Sabes o que é cacau e o que se faz com isso? Sua cor é o marrom e assim é a
minha tez de pele e de minha mãe.
Há
alguns muitos anos, existiam duas coisas: o branco e o negro. O pardo passou a
existir na Nova França. Não encontrarás em lugar algum do mundo...
ninguém... escrito num registro pardo. Somente nesse maldito país. Há a
raça amarela, a raça branca, a negra... qual outra conheces? Não existe raça
parda! Isto é uma maldição desse país! Se o indivíduo não é branco ou amarelo,
é negro.
Meu
pai Costa pensou melhor que eu seguisse a carreira de Bacharel em Direito. Então foi
a minha formação acadêmica em
Coimbra. Nessa época em que vivi e estudei, as pessoas que
compunham a sociedade intelectual e política da burguesia dividiam-se em dois
grupos: a parte dos prosadores romancistas, que foram aqueles que mais tiveram
destaque; e os que partiram para o lado do lirismo, que não foram tão felizes
tanto quanto aqueles.
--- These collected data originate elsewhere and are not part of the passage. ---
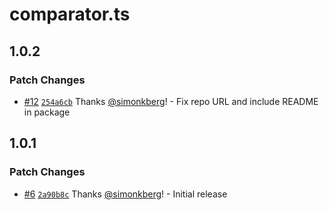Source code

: # comparator.ts

## 1.0.2

### Patch Changes

- [#12](https://github.com/simonkberg/comparator.ts/pull/12) [`254a6cb`](https://github.com/simonkberg/comparator.ts/commit/254a6cbcf2fc09b1ef91221d4f944710c5d561d4) Thanks [@simonkberg](https://github.com/simonkberg)! - Fix repo URL and include README in package

## 1.0.1

### Patch Changes

- [#6](https://github.com/simonkberg/comparator.ts/pull/6) [`2a90b8c`](https://github.com/simonkberg/comparator.ts/commit/2a90b8c3fccd117f034b4fd990c079680530cacb) Thanks [@simonkberg](https://github.com/simonkberg)! - Initial release
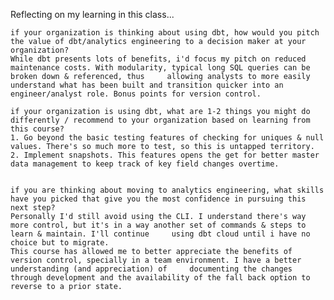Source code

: Reflecting on my learning in this class...

    if your organization is thinking about using dbt, how would you pitch the value of dbt/analytics engineering to a decision maker at your organization?
    While dbt presents lots of benefits, i'd focus my pitch on reduced maintenance costs. With modularity, typical long SQL queries can be broken down & referenced, thus     allowing analysts to more easily understand what has been built and transition quicker into an engineer/analyst role. Bonus points for version control.
    
    if your organization is using dbt, what are 1-2 things you might do differently / recommend to your organization based on learning from this course?
    1. Go beyond the basic testing features of checking for uniques & null values. There's so much more to test, so this is untapped territory.
    2. Implement snapshots. This features opens the get for better master data management to keep track of key field changes overtime.
    
    
    if you are thinking about moving to analytics engineering, what skills have you picked that give you the most confidence in pursuing this next step?
    Personally I'd still avoid using the CLI. I understand there's way more control, but it's in a way another set of commands & steps to learn & maintain. I'll continue     using dbt cloud until i have no choice but to migrate.
    This course has allowed me to better appreciate the benefits of version control, specially in a team environment. I have a better understanding (and appreciation) of     documenting the changes through development and the availability of the fall back option to reverse to a prior state.

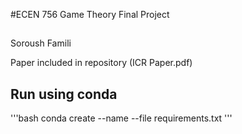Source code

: #ECEN 756 Game Theory Final Project
## 
Soroush Famili

Paper included in repository (ICR Paper.pdf)

## Run using conda
'''bash
conda create --name <env> --file requirements.txt
'''

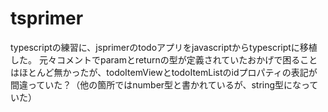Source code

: # tsprimer

typescriptの練習に、jsprimerのtodoアプリをjavascriptからtypescriptに移植した。
元々コメントでparamとreturnの型が定義されていたおかげで困ることはほとんど無かったが、todoItemViewとtodoItemListのidプロパティの表記が間違っていた？（他の箇所ではnumber型と書かれているが、string型になっていた）
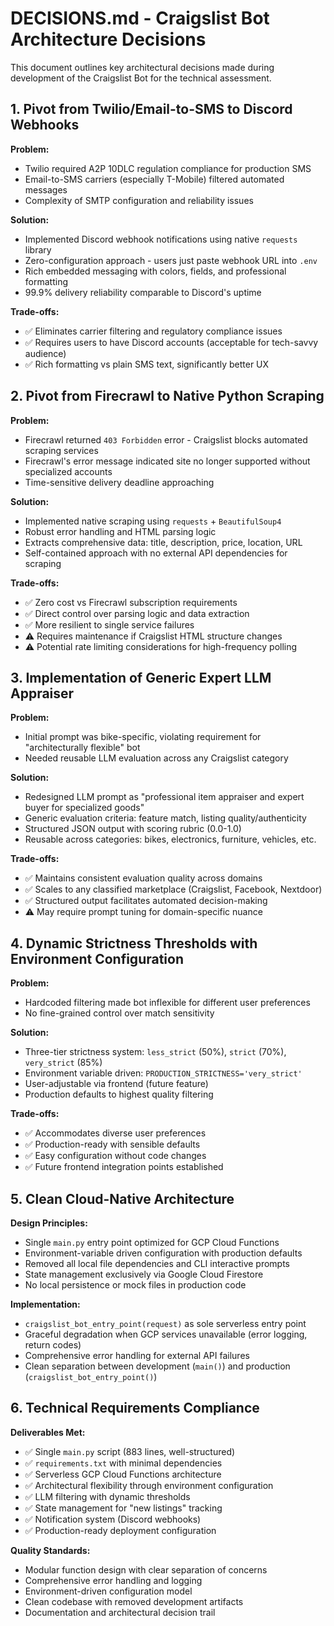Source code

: # DECISIONS.md - Craigslist Bot Architecture Decisions

This document outlines key architectural decisions made during development of the Craigslist Bot for the technical assessment.

## 1. Pivot from Twilio/Email-to-SMS to Discord Webhooks

**Problem:** 
- Twilio required A2P 10DLC regulation compliance for production SMS
- Email-to-SMS carriers (especially T-Mobile) filtered automated messages  
- Complexity of SMTP configuration and reliability issues

**Solution:** 
- Implemented Discord webhook notifications using native `requests` library
- Zero-configuration approach - users just paste webhook URL into `.env`
- Rich embedded messaging with colors, fields, and professional formatting
- 99.9% delivery reliability comparable to Discord's uptime

**Trade-offs:**
- ✅ Eliminates carrier filtering and regulatory compliance issues
- ✅ Requires users to have Discord accounts (acceptable for tech-savvy audience)
- ✅ Rich formatting vs plain SMS text, significantly better UX

## 2. Pivot from Firecrawl to Native Python Scraping  

**Problem:**
- Firecrawl returned `403 Forbidden` error - Craigslist blocks automated scraping services
- Firecrawl's error message indicated site no longer supported without specialized accounts
- Time-sensitive delivery deadline approaching

**Solution:**
- Implemented native scraping using `requests` + `BeautifulSoup4`
- Robust error handling and HTML parsing logic
- Extracts comprehensive data: title, description, price, location, URL
- Self-contained approach with no external API dependencies for scraping

**Trade-offs:**
- ✅ Zero cost vs Firecrawl subscription requirements
- ✅ Direct control over parsing logic and data extraction
- ✅ More resilient to single service failures
- ⚠️ Requires maintenance if Craigslist HTML structure changes  
- ⚠️ Potential rate limiting considerations for high-frequency polling

## 3. Implementation of Generic Expert LLM Appraiser

**Problem:**
- Initial prompt was bike-specific, violating requirement for "architecturally flexible" bot
- Needed reusable LLM evaluation across any Craigslist category

**Solution:**
- Redesigned LLM prompt as "professional item appraiser and expert buyer for specialized goods"
- Generic evaluation criteria: feature match, listing quality/authenticity
- Structured JSON output with scoring rubric (0.0-1.0)
- Reusable across categories: bikes, electronics, furniture, vehicles, etc.

**Trade-offs:**
- ✅ Maintains consistent evaluation quality across domains
- ✅ Scales to any classified marketplace (Craigslist, Facebook, Nextdoor)
- ✅ Structured output facilitates automated decision-making
- ⚠️ May require prompt tuning for domain-specific nuance

## 4. Dynamic Strictness Thresholds with Environment Configuration

**Problem:**
- Hardcoded filtering made bot inflexible for different user preferences
- No fine-grained control over match sensitivity

**Solution:**
- Three-tier strictness system: `less_strict` (50%), `strict` (70%), `very_strict` (85%)
- Environment variable driven: `PRODUCTION_STRICTNESS='very_strict'`
- User-adjustable via frontend (future feature)
- Production defaults to highest quality filtering

**Trade-offs:**
- ✅ Accommodates diverse user preferences
- ✅ Production-ready with sensible defaults
- ✅ Easy configuration without code changes
- ✅ Future frontend integration points established

## 5. Clean Cloud-Native Architecture

**Design Principles:**
- Single `main.py` entry point optimized for GCP Cloud Functions
- Environment-variable driven configuration with production defaults
- Removed all local file dependencies and CLI interactive prompts
- State management exclusively via Google Cloud Firestore
- No local persistence or mock files in production code

**Implementation:**
- `craigslist_bot_entry_point(request)` as sole serverless entry point
- Graceful degradation when GCP services unavailable (error logging, return codes)
- Comprehensive error handling for external API failures
- Clean separation between development (`main()`) and production (`craigslist_bot_entry_point()`)

## 6. Technical Requirements Compliance

**Deliverables Met:**
- ✅ Single `main.py` script (883 lines, well-structured)
- ✅ `requirements.txt` with minimal dependencies
- ✅ Serverless GCP Cloud Functions architecture
- ✅ Architectural flexibility through environment configuration
- ✅ LLM filtering with dynamic thresholds
- ✅ State management for "new listings" tracking
- ✅ Notification system (Discord webhooks)
- ✅ Production-ready deployment configuration

**Quality Standards:**
- Modular function design with clear separation of concerns
- Comprehensive error handling and logging
- Environment-driven configuration model
- Clean codebase with removed development artifacts
- Documentation and architectural decision trail
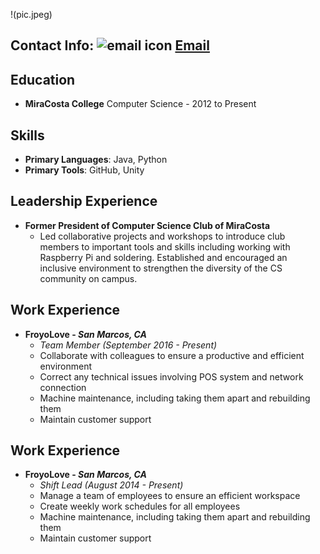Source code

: !(pic.jpeg)
## Contact Info: ![email icon](Mail-icon.png) [Email](mailto:chanelcarp@gmail.com)


## Education

 - **MiraCosta College**
Computer Science - 2012 to Present 


## Skills
- **Primary Languages**: Java, Python
- **Primary Tools**: GitHub, Unity


## Leadership Experience
- **Former President of Computer Science Club of MiraCosta**
	- Led collaborative projects and workshops to introduce club members to important tools and skills including working with Raspberry Pi and soldering. Established and encouraged an inclusive environment to strengthen the diversity of the CS community on campus.


## Work Experience
- **FroyoLove - *San Marcos, CA***
	- *Team Member (September 2016 - Present)*
	- Collaborate with colleagues to ensure a productive and efficient environment
	- Correct any technical issues involving POS system and network connection
	- Machine maintenance, including taking them apart and rebuilding them
	- Maintain customer support
## Work Experience
- **FroyoLove - *San Marcos, CA***
	- *Shift Lead (August 2014 - Present)*
	- Manage a team of employees to ensure an efficient workspace
	- Create weekly work schedules for all employees
	- Machine maintenance, including taking them apart and rebuilding them
	- Maintain customer support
Isso pois o povo vive, até o dia de hoje, de histórias.
Toda história que trata da vida cotidiana, do que aconteceu, buscando a
verossimilhança, de alguma forma, é a de maior sucesso. A identificação do
corriqueiro, com busca da realidade, representação, purifica e emociona os
leitores – e bem sei que minha história não segue tais paradigmas! No entanto,
foi uma época, indiscutivelmente, dominada pela poesia. Conheci muitos desses
poetas.
Agora,
não penses que foi fácil para eu estudar nesse meio, pois não foi. Não foi
fácil pela questão... minhas características físicas, maneira conforme eu era,
pois, por essas qualidades, sempre fui visto, digo em primeira instância, à
distância. O dinheiro fala mais alto e o do meu pai judeu falou vorazmente,
retumbantemente.
A
falsidade era muito grande. Muitos deles que estudavam em Coimbra não tinham
nem o que comer. Às vezes, chegava-se em determinados lugares nos quais se
representava, declamava-se, recitava-se para ganhar algum dinheiro. Eu não! Não
precisei fazer isso. Muitos deles ajudei. Precisaram do meu dinheiro. Então era
o amigo que mais queriam. Nos albergues, nas estalagens às quais fossem, bebiam
desenfreadamente; era uma época de ostentação de luxo, de luxúria. Em muitas
dessas vezes, nas quais bebiam, bebiam, bebiam e... bebiam, todos eram presos.
Não tinham nada, nenhuma meia pataca para pagar o alto consumo e retomar a
consciência perdida pela embriaguez.
Essas
mesmas pessoas e outras não eram tão limpas, requintadas, conforme podes crer.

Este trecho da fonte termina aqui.